Hingegen ist es keine Spekulation, dass die Beweise für die Nichtexistenz von Gott längst erbracht sind. Es wäre auch sehr verwunderlich, wenn die Erfindung von Gott, des Monotheismus, aus der Notlage einer menschlichen Gemeinschaft heraus, eine Bedeutung für die(noch) nicht fassbaren kosmischen Vorgänge hätte.

Gruß gapping

Perquestavolta ( gelöscht )
Beiträge:

28.08.2015 17:57
#10 RE: @Perquestavolta :-))) Antworten

Zitat von gapping im Beitrag #9
Wir können nicht alles wissen. Das ist ja kein Grund für das, was wir nicht wissen, Gott oder Götter einzusetzen.
Das gilt sicher für die Gegenwart. Für den einzelnen Menschen von damals, der ständig mit der Natur um sein Überleben raufen musste, gilt das sicher nicht. Heute gehts bei Gott und all seinen Untergöttern ja nicht mehr um die Hoffnung, dass sie die Götter, einem beistehen, wenn man eine gefährlich aussehende Infektion hat, oder mal eines der Kinder krank ist.
Frauen müssen vor einer anstehenden Geburt auch nicht mehr um ihr eigenes Leben fürchten.
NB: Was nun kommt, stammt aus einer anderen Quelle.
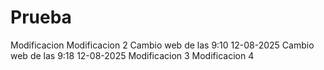 # Prueba
Modificacion Modificacion 2
Cambio web de las 9:10 12-08-2025
Cambio web de las 9:18 12-08-2025
Modificacion 3
Modificacion 4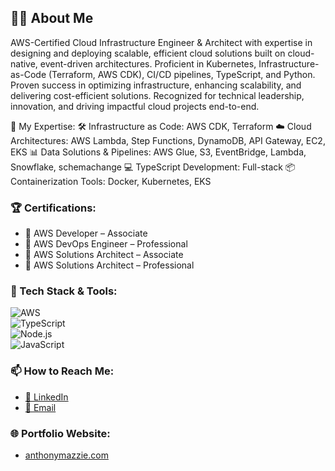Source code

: ## 👨‍💻 About Me  
AWS-Certified Cloud Infrastructure Engineer & Architect with expertise in designing and deploying scalable, efficient cloud solutions built on cloud-native, event-driven architectures. Proficient in Kubernetes, Infrastructure-as-Code (Terraform, AWS CDK), CI/CD pipelines, TypeScript, and Python. Proven success in optimizing infrastructure, enhancing scalability, and delivering cost-efficient solutions. Recognized for technical leadership, innovation, and driving impactful cloud projects end-to-end.

🔧 My Expertise:
  🛠 Infrastructure as Code: AWS CDK, Terraform
  ☁️ Cloud Architectures: AWS Lambda, Step Functions, DynamoDB, API Gateway, EC2, EKS
  📊 Data Solutions & Pipelines: AWS Glue, S3, EventBridge, Lambda, Snowflake, schemachange
  💻 TypeScript Development: Full-stack
  📦 Containerization Tools: Docker, Kubernetes, EKS

### 🏆 Certifications:
- 🥇 AWS Developer – Associate  
- 🥇 AWS DevOps Engineer – Professional  
- 🥇 AWS Solutions Architect – Associate  
- 🥇 AWS Solutions Architect – Professional  

### 🧰 Tech Stack & Tools:
![AWS](https://img.shields.io/badge/AWS-%23FF9900.svg?style=flat&logo=amazon-aws&logoColor=white)  
![TypeScript](https://img.shields.io/badge/TypeScript-%23007ACC.svg?style=flat&logo=typescript&logoColor=white)  
![Node.js](https://img.shields.io/badge/Node.js-339933?style=flat&logo=nodedotjs&logoColor=white)  
![JavaScript](https://img.shields.io/badge/JavaScript-%23F7DF1E.svg?style=flat&logo=javascript&logoColor=black)  

### 📫 How to Reach Me:
- [💼 LinkedIn](https://www.linkedin.com/in/anthony-mazzie)  
- [📧 Email](mailto:tmaz89@hotmail.com)  

### 🌐 Portfolio Website:
- [anthonymazzie.com](https://www.anthonymazzie.com)  
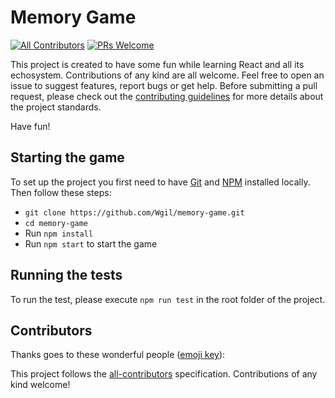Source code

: 
#  Memory Game

[![All Contributors](https://img.shields.io/badge/all_contributors-0-orange.svg?style=flat-square)](#contributors) [![PRs Welcome](https://img.shields.io/badge/PRs-welcome-brightgreen.svg?style=flat-square)](http://makeapullrequest.com)


This project is created to have some fun while learning React and all its echosystem. Contributions of any kind are all welcome. Feel free to open an issue to suggest features, report bugs or get help. Before submitting a pull request, please check out the [contributing guidelines](https://github.com/Wgil/memory-game/blob/development/CONTRIBUTING.md) for more details about the project standards.

Have fun!
  

##  Starting the game

To set up the project you first need to have [Git](https://git-scm.com/) and [NPM](https://www.npmjs.com/) installed locally. Then follow these steps:
- `git clone https://github.com/Wgil/memory-game.git`
- `cd memory-game`
- Run `npm install`
- Run `npm start` to start the game


## Running the tests
To run the test, please execute `npm run test` in the root folder of the project.

##  Contributors

Thanks goes to these wonderful people ([emoji key](https://github.com/kentcdodds/all-contributors#emoji-key)):

  

<!-- ALL-CONTRIBUTORS-LIST:START - Do not remove or modify this section -->

<!-- prettier-ignore -->

<!-- ALL-CONTRIBUTORS-LIST:END -->

  

This project follows the [all-contributors](https://github.com/kentcdodds/all-contributors) specification. Contributions of any kind welcome!

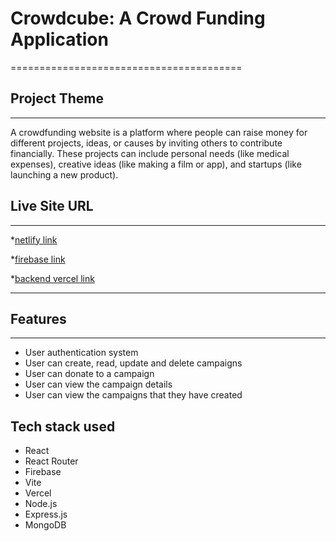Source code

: # Crowdcube: A Crowd Funding Application
========================================

## Project Theme
-------------

A crowdfunding website is a platform where people can raise money for different projects, ideas, or causes by inviting others to contribute financially. These projects can include personal needs (like medical expenses), creative ideas (like making a film or app), and startups (like launching a new product).

## Live Site URL
-------------

*[netlify link](https://crowdcubes.netlify.app/)



*[firebase link](https://crowdfund-f95eb.web.app/)


*[backend vercel link](https://batch-10-assignment-10-server.vercel.app)

---------------------
## Features
--------

*   User authentication system
*   User can create, read, update and delete campaigns
*   User can donate to a campaign
*   User can view the campaign details
*   User can view the campaigns that they have created

## Tech stack used

*   React
*   React Router
*   Firebase
*   Vite
*   Vercel
*   Node.js
*   Express.js
*   MongoDB


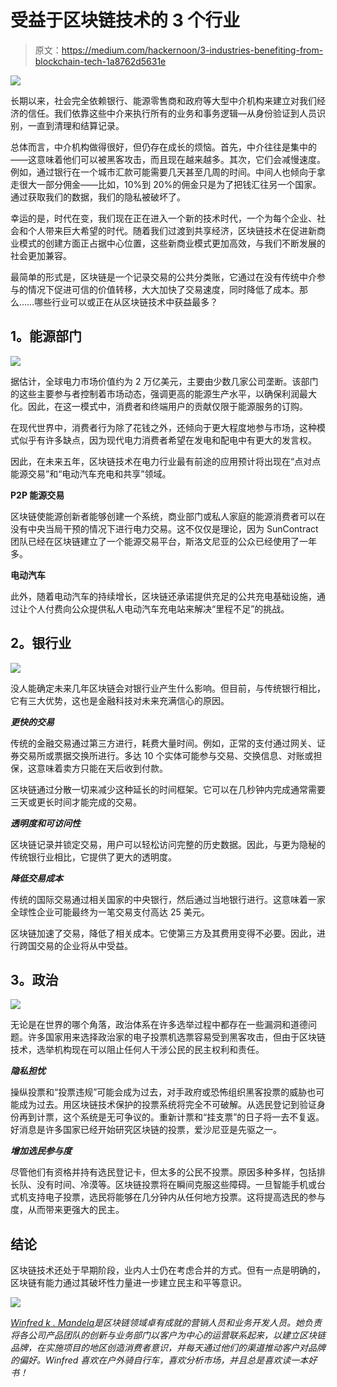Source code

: # 受益于区块链技术的 3 个行业

> 原文：<https://medium.com/hackernoon/3-industries-benefiting-from-blockchain-tech-1a8762d5631e>

![](img/7cb8c8d5da927a6c69eb872fa63a938e.png)

长期以来，社会完全依赖银行、能源零售商和政府等大型中介机构来建立对我们经济的信任。我们依靠这些中介来执行所有的业务和事务逻辑—从身份验证到人员识别，一直到清理和结算记录。

总体而言，中介机构做得很好，但仍存在成长的烦恼。首先，中介往往是集中的——这意味着他们可以被黑客攻击，而且现在越来越多。其次，它们会减慢速度。例如，通过银行在一个城市汇款可能需要几天甚至几周的时间。中间人也倾向于拿走很大一部分佣金——比如，10%到 20%的佣金只是为了把钱汇往另一个国家。通过获取我们的数据，我们的隐私被破坏了。

幸运的是，时代在变，我们现在正在进入一个新的技术时代，一个为每个企业、社会和个人带来巨大希望的时代。随着我们过渡到共享经济，区块链技术在促进新商业模式的创建方面正占据中心位置，这些新商业模式更加高效，与我们不断发展的社会更加兼容。

最简单的形式是，区块链是一个记录交易的公共分类账，它通过在没有传统中介参与的情况下促进可信的价值转移，大大加快了交易速度，同时降低了成本。那么……哪些行业可以或正在从区块链技术中获益最多？

## **1。能源部门**

![](img/21c53ee2bad3ac56901a185b45d2de9f.png)

据估计，全球电力市场价值约为 2 万亿美元，主要由少数几家公司垄断。该部门的这些主要参与者控制着市场动态，强调更高的能源生产水平，以确保利润最大化。因此，在这一模式中，消费者和终端用户的贡献仅限于能源服务的订购。

在现代世界中，消费者行为除了花钱之外，还倾向于更大程度地参与市场，这种模式似乎有许多缺点，因为现代电力消费者希望在发电和配电中有更大的发言权。

因此，在未来五年，区块链技术在电力行业最有前途的应用预计将出现在“点对点能源交易”和“电动汽车充电和共享”领域。

**P2P 能源交易**

区块链使能源创新者能够创建一个系统，商业部门或私人家庭的能源消费者可以在没有中央当局干预的情况下进行电力交易。这不仅仅是理论，因为 SunContract 团队已经在区块链建立了一个能源交易平台，斯洛文尼亚的公众已经使用了一年多。

**电动汽车**

此外，随着电动汽车的持续增长，区块链还承诺提供充足的公共充电基础设施，通过让个人付费向公众提供私人电动汽车充电站来解决“里程不足”的挑战。

## **2。银行业**

![](img/f4904a28fcd1802d69b7077336ded163.png)

没人能确定未来几年区块链会对银行业产生什么影响。但目前，与传统银行相比，它有三大优势，这也是金融科技对未来充满信心的原因。

***更快的交易***

传统的金融交易通过第三方进行，耗费大量时间。例如，正常的支付通过网关、证券交易所或票据交换所进行。多达 10 个实体可能参与交易、交换信息、对账或担保，这意味着卖方只能在天后收到付款。

区块链通过分散一切来减少这种延长的时间框架。它可以在几秒钟内完成通常需要三天或更长时间才能完成的交易。

***透明度和可访问性***

区块链记录并锁定交易，用户可以轻松访问完整的历史数据。因此，与更为隐秘的传统银行业相比，它提供了更大的透明度。

***降低交易成本***

传统的国际交易通过相关国家的中央银行，然后通过当地银行进行。这意味着一家全球性企业可能最终为一笔交易支付高达 25 美元。

区块链加速了交易，降低了相关成本。它使第三方及其费用变得不必要。因此，进行跨国交易的企业将从中受益。

## **3。政治**

![](img/d94b00c8ff896ac0bf63ecc2e6d6e906.png)

无论是在世界的哪个角落，政治体系在许多选举过程中都存在一些漏洞和道德问题。许多国家用来选择政治家的电子投票机选票容易受到黑客攻击，但由于区块链技术，选举机构现在可以阻止任何人干涉公民的民主权利和责任。

***隐私担忧***

操纵投票和“投票违规”可能会成为过去，对手政府或恐怖组织黑客投票的威胁也可能成为过去。用区块链技术保护的投票系统将完全不可破解。从选民登记到验证身份再到计票，这个系统是无可争议的。重新计票和“挂支票”的日子将一去不复返。好消息是许多国家已经开始研究区块链的投票，爱沙尼亚是先驱之一。

***增加选民参与度***

尽管他们有资格并持有选民登记卡，但太多的公民不投票。原因多种多样，包括排长队、没有时间、冷漠等。区块链投票将在瞬间克服这些障碍。一旦智能手机或台式机支持电子投票，选民将能够在几分钟内从任何地方投票。这将提高选民的参与度，从而带来更强大的民主。

## **结论**

区块链技术还处于早期阶段，业内人士仍在考虑合并的方式。但有一点是明确的，区块链有能力通过其破坏性力量进一步建立民主和平等意识。

![](img/f1b7e1e3bbef3b6b6c6c271fed26ea55.png)

[*Winfred k . Mandela*](https://www.linkedin.com/in/winfred-k-mandela/)*是区块链领域卓有成就的营销人员和业务开发人员。她负责将各公司产品团队的创新与业务部门以客户为中心的运营联系起来，以建立区块链品牌，在实施项目的地区创造消费者意识，并每天通过他们的渠道推动客户对品牌的偏好。Winfred 喜欢在户外骑自行车，喜欢分析市场，并且总是喜欢读一本好书！*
Im Normalfall zumindest.

Gegen Unwetter kann sich der Landwirt heutzutage versichern und auch auch bei Totalausfall der Ernte, durch eine Natur-bedingte Katastrophe, muss zumindest in unseren Breitengraden, auch niemand mehr verhungern. Für die Menschen von damals war Gott also schon mal für die gute Stimmung wichtig. Aber dann waren damals Gott und seine Untergötter auch in ihrer Funktion als Ärzte immer immer sehr nützlich. Und das ist sicher kein Scherz, da man heute den positiven Einfluss des Glaubens auf das menschliche Immunsystem durchaus wissenschaftlich belegen kann.

Dass nun aber Gott und alles seine Untergötter auch immer ideologisch missbraucht wurden und vor allem missbraucht werden können/konnten,
liegt in der Natur der Logik selbst, weil dies eben nur dann möglich ist/war, dass die Betrogenen sich nur allzugerne auch selbst mit Gott betrogen/betrügen..was vormachen/vormachten
Das ist ja die eigentliche positive Eigenschaft Gottes, dass man sich mit Gott emotional und selbst glücklich, zuversichtlich, gut gelaunt und was es da sonst noch alles gibt.. täuschen kann.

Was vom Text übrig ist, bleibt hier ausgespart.